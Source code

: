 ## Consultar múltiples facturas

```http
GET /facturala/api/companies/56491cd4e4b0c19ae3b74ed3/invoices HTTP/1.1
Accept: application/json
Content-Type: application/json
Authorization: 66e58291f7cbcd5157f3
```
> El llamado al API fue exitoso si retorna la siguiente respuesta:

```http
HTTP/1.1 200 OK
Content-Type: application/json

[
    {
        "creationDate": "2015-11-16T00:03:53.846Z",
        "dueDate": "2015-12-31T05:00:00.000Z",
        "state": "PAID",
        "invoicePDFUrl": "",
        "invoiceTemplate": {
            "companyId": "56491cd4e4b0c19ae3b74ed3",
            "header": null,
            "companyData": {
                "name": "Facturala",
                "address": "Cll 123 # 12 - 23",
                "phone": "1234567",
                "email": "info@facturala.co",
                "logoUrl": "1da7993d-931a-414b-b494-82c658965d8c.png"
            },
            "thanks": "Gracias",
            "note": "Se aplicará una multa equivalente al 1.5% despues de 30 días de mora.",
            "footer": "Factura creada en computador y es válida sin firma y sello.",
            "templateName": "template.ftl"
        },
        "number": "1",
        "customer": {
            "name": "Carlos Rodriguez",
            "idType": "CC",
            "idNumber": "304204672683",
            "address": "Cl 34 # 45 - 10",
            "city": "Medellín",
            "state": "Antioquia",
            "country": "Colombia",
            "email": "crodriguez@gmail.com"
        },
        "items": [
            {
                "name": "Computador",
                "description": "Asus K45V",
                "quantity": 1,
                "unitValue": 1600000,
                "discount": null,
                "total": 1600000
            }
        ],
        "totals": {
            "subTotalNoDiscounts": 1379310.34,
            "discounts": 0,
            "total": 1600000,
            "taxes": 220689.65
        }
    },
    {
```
==
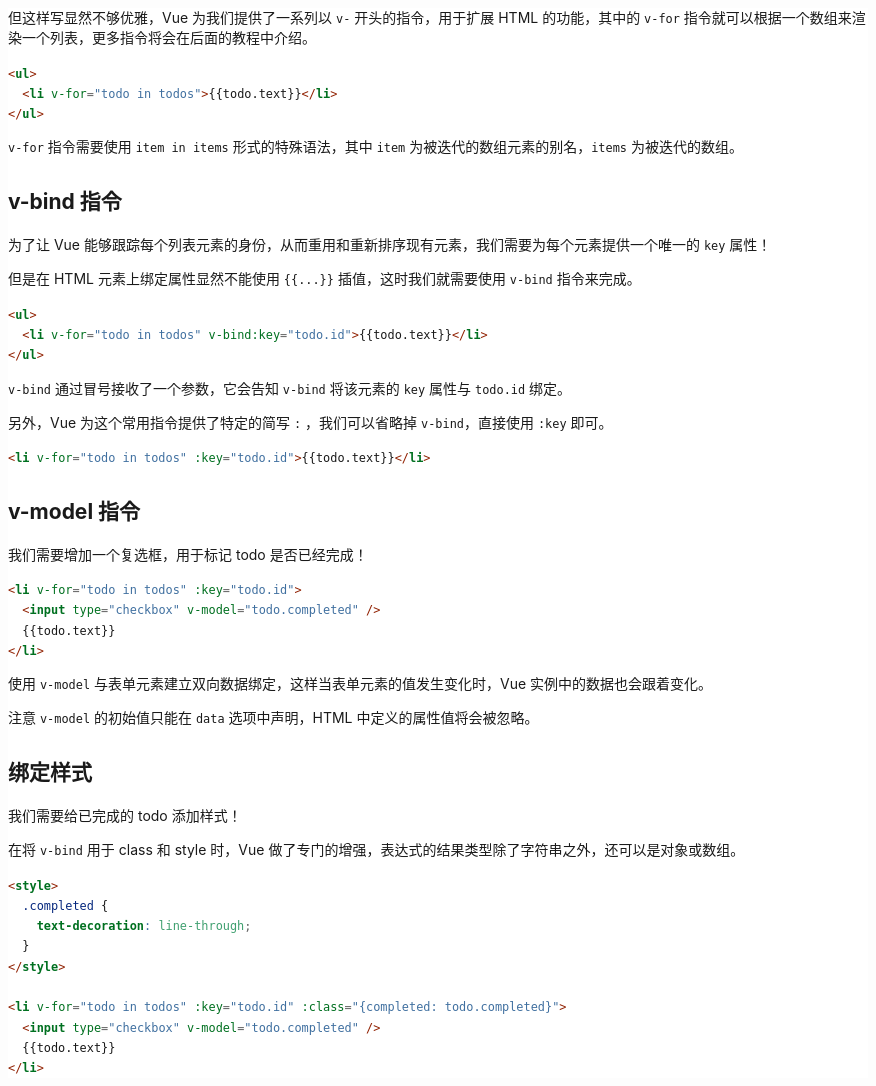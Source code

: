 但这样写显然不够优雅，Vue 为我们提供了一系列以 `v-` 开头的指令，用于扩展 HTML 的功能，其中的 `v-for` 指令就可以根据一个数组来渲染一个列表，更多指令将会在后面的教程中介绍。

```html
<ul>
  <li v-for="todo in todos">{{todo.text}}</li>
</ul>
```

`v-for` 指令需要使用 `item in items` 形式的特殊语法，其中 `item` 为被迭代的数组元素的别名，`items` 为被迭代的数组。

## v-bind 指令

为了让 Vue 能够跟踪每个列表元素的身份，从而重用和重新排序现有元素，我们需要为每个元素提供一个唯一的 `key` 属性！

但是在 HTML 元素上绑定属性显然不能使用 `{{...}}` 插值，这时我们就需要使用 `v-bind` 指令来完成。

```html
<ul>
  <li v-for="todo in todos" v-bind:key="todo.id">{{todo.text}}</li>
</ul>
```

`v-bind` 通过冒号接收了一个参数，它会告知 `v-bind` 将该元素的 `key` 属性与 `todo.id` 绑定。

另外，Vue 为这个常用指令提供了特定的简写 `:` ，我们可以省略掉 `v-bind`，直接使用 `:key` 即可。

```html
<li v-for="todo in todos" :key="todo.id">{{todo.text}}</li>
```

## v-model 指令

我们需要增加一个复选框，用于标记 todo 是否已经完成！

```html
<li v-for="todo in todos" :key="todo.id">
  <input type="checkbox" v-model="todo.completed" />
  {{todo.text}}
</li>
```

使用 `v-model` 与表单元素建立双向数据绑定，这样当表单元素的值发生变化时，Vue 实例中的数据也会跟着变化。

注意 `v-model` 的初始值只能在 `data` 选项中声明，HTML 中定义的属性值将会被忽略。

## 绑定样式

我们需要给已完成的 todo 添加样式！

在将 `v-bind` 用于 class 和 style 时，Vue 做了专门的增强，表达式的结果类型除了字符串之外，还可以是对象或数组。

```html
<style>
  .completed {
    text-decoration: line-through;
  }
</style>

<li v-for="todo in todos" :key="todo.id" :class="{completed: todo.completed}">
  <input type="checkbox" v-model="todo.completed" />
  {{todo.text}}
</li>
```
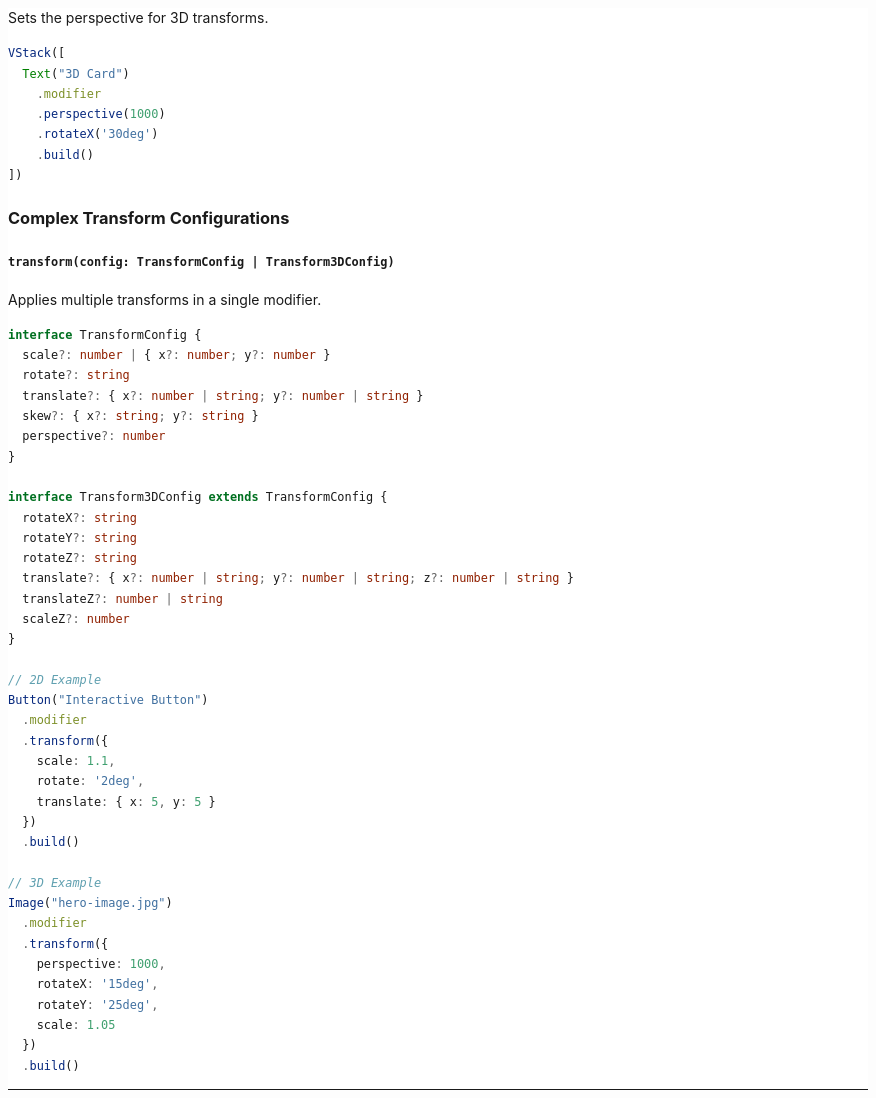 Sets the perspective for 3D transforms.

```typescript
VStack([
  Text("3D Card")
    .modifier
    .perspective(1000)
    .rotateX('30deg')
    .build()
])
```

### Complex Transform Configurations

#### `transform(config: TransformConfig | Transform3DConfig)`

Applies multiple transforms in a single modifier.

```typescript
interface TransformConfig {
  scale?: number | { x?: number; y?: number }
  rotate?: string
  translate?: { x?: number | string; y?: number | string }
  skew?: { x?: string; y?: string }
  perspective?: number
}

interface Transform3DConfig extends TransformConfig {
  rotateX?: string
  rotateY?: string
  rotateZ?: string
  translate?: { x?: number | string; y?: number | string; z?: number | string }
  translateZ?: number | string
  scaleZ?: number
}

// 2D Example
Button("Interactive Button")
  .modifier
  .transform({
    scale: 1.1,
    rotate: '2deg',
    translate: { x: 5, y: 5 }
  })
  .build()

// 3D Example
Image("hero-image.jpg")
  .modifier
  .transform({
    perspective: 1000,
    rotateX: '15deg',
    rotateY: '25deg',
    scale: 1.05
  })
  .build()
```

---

> [EXERCISE GOAL] All lines from the listing above that include "TransformConfig" should be shown.

> [EXPECTED ANSWER]
#### `transform(config: TransformConfig | Transform3DConfig)`
interface TransformConfig {
interface Transform3DConfig extends TransformConfig {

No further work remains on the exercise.